Advanced ceramic materials offer enormous potential for innovations in the fields of energy conversion and storage as well as decarbonization. To cope with the fluctuation of renewable power (PV and wind) batteries (short term storage for arbitrage) and electrolysis (long term “seasonal storage) for green hydrogen production is needed. We present NaNiCl solid state batteries as a Li-free and safe technology for short term storage and latest results on SOE (solid oxide electrolysis) for green hydrogen production.
Furthermore, SOE can be employed as a powerful technology for highly efficient CCU applications.
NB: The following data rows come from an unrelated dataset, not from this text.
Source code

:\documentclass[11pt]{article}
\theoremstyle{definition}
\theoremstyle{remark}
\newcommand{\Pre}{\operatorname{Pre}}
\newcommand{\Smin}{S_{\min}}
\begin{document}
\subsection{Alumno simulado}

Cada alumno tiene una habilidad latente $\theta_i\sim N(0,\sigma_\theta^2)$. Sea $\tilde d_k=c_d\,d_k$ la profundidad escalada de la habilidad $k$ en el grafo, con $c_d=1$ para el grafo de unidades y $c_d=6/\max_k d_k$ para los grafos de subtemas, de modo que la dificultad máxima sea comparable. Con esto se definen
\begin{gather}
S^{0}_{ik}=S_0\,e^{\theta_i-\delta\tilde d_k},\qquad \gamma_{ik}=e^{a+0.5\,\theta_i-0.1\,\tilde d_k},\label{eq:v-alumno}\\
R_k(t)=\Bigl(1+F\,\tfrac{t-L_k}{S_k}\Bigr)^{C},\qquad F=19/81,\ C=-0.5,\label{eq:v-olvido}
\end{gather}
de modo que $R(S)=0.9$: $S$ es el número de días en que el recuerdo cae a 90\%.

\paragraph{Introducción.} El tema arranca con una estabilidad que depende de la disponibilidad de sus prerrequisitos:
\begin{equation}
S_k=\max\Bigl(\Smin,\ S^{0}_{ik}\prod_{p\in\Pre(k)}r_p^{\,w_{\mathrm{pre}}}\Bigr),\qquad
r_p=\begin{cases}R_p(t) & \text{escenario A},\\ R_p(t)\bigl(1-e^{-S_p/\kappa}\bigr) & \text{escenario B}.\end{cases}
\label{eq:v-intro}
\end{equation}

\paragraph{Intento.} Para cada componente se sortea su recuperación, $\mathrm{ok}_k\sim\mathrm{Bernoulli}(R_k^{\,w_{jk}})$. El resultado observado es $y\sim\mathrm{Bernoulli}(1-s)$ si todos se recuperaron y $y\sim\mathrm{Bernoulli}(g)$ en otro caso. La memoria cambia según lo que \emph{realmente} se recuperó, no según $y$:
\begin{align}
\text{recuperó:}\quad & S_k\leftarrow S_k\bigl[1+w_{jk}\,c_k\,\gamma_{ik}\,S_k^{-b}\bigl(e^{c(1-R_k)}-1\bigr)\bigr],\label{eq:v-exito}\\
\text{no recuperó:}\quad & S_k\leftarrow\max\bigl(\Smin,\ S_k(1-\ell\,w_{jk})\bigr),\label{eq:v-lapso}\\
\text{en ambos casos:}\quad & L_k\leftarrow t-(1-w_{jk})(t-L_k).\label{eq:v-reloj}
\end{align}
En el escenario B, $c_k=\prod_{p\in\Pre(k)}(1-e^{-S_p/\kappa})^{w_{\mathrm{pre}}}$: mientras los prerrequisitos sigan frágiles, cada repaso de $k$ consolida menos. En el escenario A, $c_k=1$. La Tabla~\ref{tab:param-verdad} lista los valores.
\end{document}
For this, SOE is used in the co-electrolysis mode for the simultaneous production of H2 and CO, so called syngas. In the co-electrolysis mode, CO2 is actively removed from the environment and fed into the SOE system. By the Fischer Tropsch processes this syngas can be transferred to e-fuels (such as SAF: sustainable aviation fuel), higher alcohols, and even waxes. We present a fully integrated co-electrolysis Fischer Tropsch System combined with ceramic gas separation membranes for the extraction of CO2 from different sources such as exhaust gas from lime industry or biogas. We also present examples using SOE for combined CCU and CDA (carbon direct avoidance) applications in green steel production. Applying this technology, even allows to produce CO2 “negative” steel.